What are some other side effects of this drug?
  • All drugs may cause side effects. However, many people have no side effects or only have minor side effects. Call your child’s doctor or get medical help if any of these side effects or any other side effects bother your child or do not go away:
  • Diarrhea.
  • Feeling sleepy.
  • Dizziness.
  • Headache.
  • Upset stomach or throwing up.
  • Stomach cramps.
  • Hair loss.
  • These are not all of the side effects that may occur. If you have questions about side effects, call your child’s doctor. Call your child’s doctor for medical advice about side effects.
  • You may report side effects to your national health agency.
How is this drug best given?
  • Give this drug as ordered by your child’s doctor. Read all information given to you. Follow all instructions closely.
  • All products:
  • Give this drug with or without food but give it the same way each time. Always give with food or always give on an empty stomach.
  • To gain the most benefit, do not miss giving your child doses.
  • Keep giving this drug to your child as you have been told by your child’s doctor or other health care provider, even if your child feels well.
  • This drug may cause your child to pass urine more often. To keep your child from having sleep problems, try to give this drug before 6 PM.
  • Liquid (suspension):
  • Shake well before use.
  • Measure liquid doses carefully. Use the measuring device that comes with this drug. If there is none, ask the pharmacist for a device to measure this drug.

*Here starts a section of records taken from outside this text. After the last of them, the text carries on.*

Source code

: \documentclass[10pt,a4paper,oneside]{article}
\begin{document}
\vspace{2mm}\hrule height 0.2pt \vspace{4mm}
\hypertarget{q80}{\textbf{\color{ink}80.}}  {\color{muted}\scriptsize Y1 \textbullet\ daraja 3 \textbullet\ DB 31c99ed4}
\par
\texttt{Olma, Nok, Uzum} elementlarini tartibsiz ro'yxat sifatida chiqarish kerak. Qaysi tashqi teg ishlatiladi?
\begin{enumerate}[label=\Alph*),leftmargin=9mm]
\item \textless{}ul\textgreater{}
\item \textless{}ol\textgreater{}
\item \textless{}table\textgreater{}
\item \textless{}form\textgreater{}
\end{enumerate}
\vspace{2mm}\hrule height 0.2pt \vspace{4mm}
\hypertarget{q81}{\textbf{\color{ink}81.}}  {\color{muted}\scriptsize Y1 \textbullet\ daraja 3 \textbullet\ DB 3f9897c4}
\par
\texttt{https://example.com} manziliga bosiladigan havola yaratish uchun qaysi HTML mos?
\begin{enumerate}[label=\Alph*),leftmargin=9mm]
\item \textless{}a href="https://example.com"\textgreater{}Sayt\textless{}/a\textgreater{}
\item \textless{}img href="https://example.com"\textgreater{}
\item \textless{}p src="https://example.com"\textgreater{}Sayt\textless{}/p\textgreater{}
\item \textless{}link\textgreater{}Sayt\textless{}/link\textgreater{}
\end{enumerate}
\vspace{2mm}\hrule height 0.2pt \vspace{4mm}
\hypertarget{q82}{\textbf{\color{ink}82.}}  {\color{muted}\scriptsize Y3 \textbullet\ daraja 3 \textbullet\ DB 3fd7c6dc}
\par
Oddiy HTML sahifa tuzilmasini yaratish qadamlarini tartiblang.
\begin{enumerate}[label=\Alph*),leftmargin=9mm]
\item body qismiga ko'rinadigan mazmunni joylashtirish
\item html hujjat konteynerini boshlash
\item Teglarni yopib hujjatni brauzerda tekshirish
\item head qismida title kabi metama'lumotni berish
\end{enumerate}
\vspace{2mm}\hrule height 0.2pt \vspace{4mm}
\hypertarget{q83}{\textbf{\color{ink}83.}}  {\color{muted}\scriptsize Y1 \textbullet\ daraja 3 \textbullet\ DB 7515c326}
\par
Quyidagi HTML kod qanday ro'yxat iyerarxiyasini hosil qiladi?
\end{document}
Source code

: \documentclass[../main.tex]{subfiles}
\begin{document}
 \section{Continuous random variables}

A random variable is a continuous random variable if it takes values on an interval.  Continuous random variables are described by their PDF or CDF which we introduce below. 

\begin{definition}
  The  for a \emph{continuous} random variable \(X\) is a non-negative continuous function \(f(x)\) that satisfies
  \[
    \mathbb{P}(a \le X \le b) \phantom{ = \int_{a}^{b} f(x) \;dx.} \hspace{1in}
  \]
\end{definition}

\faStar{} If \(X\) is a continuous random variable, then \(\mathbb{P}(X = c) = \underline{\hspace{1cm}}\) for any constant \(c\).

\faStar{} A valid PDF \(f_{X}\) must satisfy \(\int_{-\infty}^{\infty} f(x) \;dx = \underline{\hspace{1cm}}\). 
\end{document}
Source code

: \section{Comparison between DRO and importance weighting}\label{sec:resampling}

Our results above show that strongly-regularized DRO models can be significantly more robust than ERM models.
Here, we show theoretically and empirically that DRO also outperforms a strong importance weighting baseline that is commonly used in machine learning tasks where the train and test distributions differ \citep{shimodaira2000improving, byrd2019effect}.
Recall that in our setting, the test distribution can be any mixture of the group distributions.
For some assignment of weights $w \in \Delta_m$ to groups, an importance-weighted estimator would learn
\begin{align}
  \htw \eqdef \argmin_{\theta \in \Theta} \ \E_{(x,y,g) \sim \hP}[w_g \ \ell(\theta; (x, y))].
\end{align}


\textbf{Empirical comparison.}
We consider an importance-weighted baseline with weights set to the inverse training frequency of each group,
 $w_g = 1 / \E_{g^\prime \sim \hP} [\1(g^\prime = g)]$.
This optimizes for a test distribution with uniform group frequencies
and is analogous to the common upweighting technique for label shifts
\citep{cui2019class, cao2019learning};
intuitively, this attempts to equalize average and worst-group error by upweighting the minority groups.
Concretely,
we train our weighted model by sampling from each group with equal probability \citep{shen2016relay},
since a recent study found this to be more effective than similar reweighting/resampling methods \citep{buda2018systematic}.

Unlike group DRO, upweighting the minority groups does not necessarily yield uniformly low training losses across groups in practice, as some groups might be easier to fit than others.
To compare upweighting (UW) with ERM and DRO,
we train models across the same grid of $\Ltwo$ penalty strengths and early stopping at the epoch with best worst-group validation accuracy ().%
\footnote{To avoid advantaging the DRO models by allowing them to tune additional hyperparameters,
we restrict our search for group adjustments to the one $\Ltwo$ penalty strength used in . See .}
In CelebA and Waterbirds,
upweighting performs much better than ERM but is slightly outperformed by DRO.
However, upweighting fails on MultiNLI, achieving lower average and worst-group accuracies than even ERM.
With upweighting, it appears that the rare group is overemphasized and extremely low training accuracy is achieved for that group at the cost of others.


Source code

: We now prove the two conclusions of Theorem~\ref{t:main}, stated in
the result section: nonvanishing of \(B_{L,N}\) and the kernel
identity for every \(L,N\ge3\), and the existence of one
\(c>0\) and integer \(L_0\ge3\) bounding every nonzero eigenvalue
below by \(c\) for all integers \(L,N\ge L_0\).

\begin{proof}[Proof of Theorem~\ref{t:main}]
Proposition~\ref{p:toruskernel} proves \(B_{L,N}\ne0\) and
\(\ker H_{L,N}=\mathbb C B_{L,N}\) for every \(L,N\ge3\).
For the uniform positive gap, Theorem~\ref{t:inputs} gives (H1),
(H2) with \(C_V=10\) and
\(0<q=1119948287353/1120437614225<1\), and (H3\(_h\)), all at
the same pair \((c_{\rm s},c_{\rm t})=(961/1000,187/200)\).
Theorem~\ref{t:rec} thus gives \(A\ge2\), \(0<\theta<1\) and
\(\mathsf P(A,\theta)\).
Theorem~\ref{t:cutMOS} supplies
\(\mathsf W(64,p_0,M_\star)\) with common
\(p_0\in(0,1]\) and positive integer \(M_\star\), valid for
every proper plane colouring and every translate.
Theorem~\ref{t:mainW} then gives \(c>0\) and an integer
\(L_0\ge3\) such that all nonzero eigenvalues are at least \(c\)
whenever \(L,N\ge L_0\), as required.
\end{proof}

What do I do if my child misses a dose?
  • Give a missed dose as soon as you think about it.
  • If it is close to the time for your child’s next dose, skip the missed dose and go back to your child’s normal time.
  • Do not give 2 doses at the same time or extra doses.

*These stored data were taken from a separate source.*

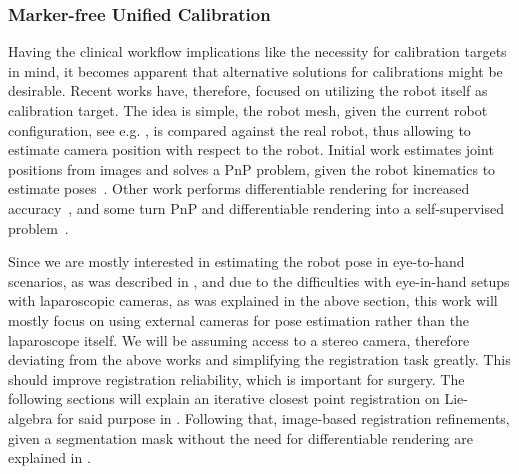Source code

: \subsubsection{Marker-free Unified Calibration}
\label{in:sec:marker_free_unified_calibration}
Having the clinical workflow implications like the necessity for calibration targets in mind, it becomes apparent that alternative solutions for calibrations might be desirable. Recent works have, therefore, focused on utilizing the robot itself as calibration target. The idea is simple, the robot mesh, given the current robot configuration, see e.g. , is compared against the real robot, thus allowing to estimate camera position with respect to the robot. Initial work estimates joint positions from images and solves a PnP problem, given the robot kinematics to estimate poses~\cite{labbe2021single}. Other work performs differentiable rendering for increased accuracy~\cite{chen2023easy}, and some turn PnP and differentiable rendering into a self-supervised problem~\cite{lu2023markerless}.

Since we are mostly interested in estimating the robot pose in eye-to-hand scenarios, as was described in , and due to the difficulties with eye-in-hand setups with laparoscopic cameras, as was explained in the above section, this work will mostly focus on using external cameras for pose estimation rather than the laparoscope itself. We will be assuming access to a stereo camera, therefore deviating from the above works and simplifying the registration task greatly. This should improve registration reliability, which is important for surgery. The following sections will explain an iterative closest point registration on Lie-algebra for said purpose in . Following that, image-based registration refinements, given a segmentation mask without the need for differentiable rendering are explained in .



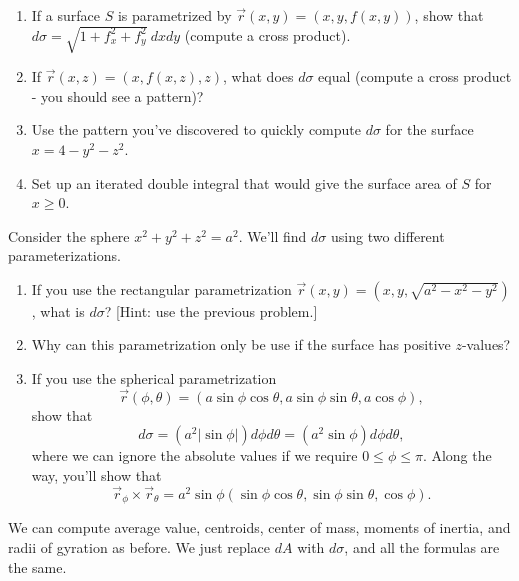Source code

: \begin{problem}
\begin{enumerate}
	\item If a surface $S$ is parametrized by $\vec r(x,y) = (x,y,f(x,y))$, show that $d\sigma = \sqrt{1+f_x^2+f_y^2}\ dxdy$ (compute a cross product).  
	\item If $\vec r(x,z) = (x,f(x,z),z)$, what does $d\sigma$ equal (compute a cross product - you should see a pattern)?
	\item Use the pattern you've discovered to quickly compute $d\sigma$ for the surface $x=4-y^2-z^2$.
	\item Set up an iterated double integral that would give the surface area of $S$ for $x\geq 0$. 
\end{enumerate}
\end{problem}


\begin{problem}\label{sphere surface area element}
 Consider the sphere $x^2+y^2+z^2=a^2$.  We'll find $d\sigma$ using two different parameterizations.
 \begin{enumerate}
  \item If you use the rectangular parametrization $\vec r(x,y) = (x,y,\sqrt{a^2-x^2-y^2})$, what is $d\sigma$? [Hint: use the previous problem.] 
	\item Why can this parametrization only be use if the surface has positive $z$-values?
  \item {} If you use the spherical parametrization $$\vec r(\phi,\theta) = (a\sin\phi\cos\theta,a\sin\phi\sin\theta,a\cos\phi),$$ show that $$d\sigma = (a^2|\sin\phi|)d\phi d\theta= (a^2\sin\phi) d\phi d\theta,$$ where we can ignore the absolute values if we require $0\leq \phi\leq \pi$. Along the way, you'll show that 
$$ \vec r_\phi\times \vec r_\theta = a^2\sin \phi (\sin\phi\cos\theta,\sin\phi\sin\theta,\cos\phi).$$
 \end{enumerate}
\end{problem}

We can compute average value, centroids, center of mass, moments of inertia, and radii of gyration as before.  We just replace $dA$ with $d\sigma$, and all the formulas are the same. 


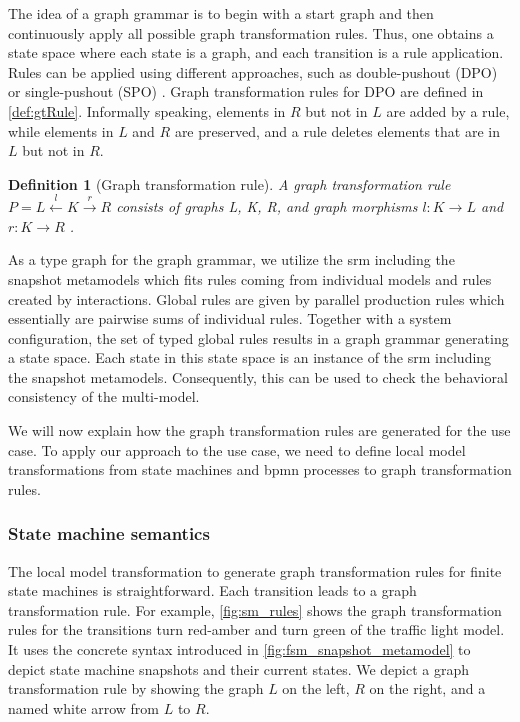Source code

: \documentclass{jot}
\newtheorem{definition}{Definition}
\begin{document}
The idea of a graph grammar is to begin with a start graph and then continuously apply all possible graph transformation rules.
Thus, one obtains a state space where each state is a graph, and each transition is a rule application.
Rules can be applied using different approaches, such as double-pushout (DPO) \cite{ehrigFundamentalsAlgebraicGraph2006} or single-pushout (SPO) \cite{loweAlgebraicApproachSinglepushout1993}.
Graph transformation rules for DPO are defined in \autoref{def:gtRule}.
Informally speaking, elements in $R$ but not in $L$ are added by a rule, while elements in $L$ and $R$ are preserved, and a rule deletes elements that are in $L$ but not in $R$.

\begin{definition}[Graph transformation rule] \label{def:gtRule}
A graph transformation rule $P= L \overset{l}{\leftarrow} K \overset{r}{\to} R$ consists of graphs L, K, R, and graph morphisms $l: K \to L$ and $r: K \to R$ \cite{ehrigFundamentalsAlgebraicGraph2006}. 
\end{definition}

As a type graph for the graph grammar, we utilize the \gls*{srm} including the snapshot metamodels which fits rules coming from individual models and rules created by interactions.
Global rules are given by parallel production rules \cite[Definition 3.2.7]{baldanConcurrentSemanticsAlgebraic1999} which essentially are pairwise sums of individual rules.
Together with a system configuration, the set of typed global rules results in a graph grammar generating a state space.
Each state in this state space is an instance of the \gls*{srm} including the snapshot metamodels.
Consequently, this can be used to check the behavioral consistency of the multi-model.

We will now explain how the graph transformation rules are generated for the use case.
To apply our approach to the use case, we need to define local model transformations from state machines and \gls*{bpmn} processes to graph transformation rules.


\subsubsection{State machine semantics}
The local model transformation to generate graph transformation rules for finite state machines is straightforward.
Each transition leads to a graph transformation rule.
For example, \cref{fig:sm_rules} shows the graph transformation rules for the transitions \textsf{turn red-amber} and \textsf{turn green} of the traffic light model.
It uses the concrete syntax introduced in \cref{fig:fsm_snapshot_metamodel} to depict state machine snapshots and their current states.
We depict a graph transformation rule by showing the graph $L$ on the left, $R$ on the right, and a named white arrow from $L$ to $R$.
\end{document}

How do I store and/or throw out this drug?
  • Store at room temperature.
  • Store in a dry place. Do not store in a bathroom.
  • Keep all drugs in a safe place. Keep all drugs out of the reach of children and pets.
  • Throw away unused or expired drugs. Do not flush down a toilet or pour down a drain unless you are told to do so. Check with your pharmacist if you have questions about the best way to throw out drugs. There may be drug take-back programs in your area.
General drug facts
  • If your child’s symptoms or health problems do not get better or if they become worse, call your child’s doctor.
  • Do not share your child’s drug with others and do not give anyone else’s drug to your child.
  • Keep a list of all your child’s drugs (prescription, natural products, vitamins, OTC) with you. Give this list to your child’s doctor.
  • Talk with your child’s doctor before giving your child any new drug, including prescription or OTC, natural products, or vitamins.
  • Some drugs may have another patient information leaflet. If you have any questions about this drug, please talk with your child’s doctor, nurse, pharmacist, or other health care provider.
  • If you think there has been an overdose, call your poison control center or get medical care right away. Be ready to tell or show what was taken, how much, and when it happened.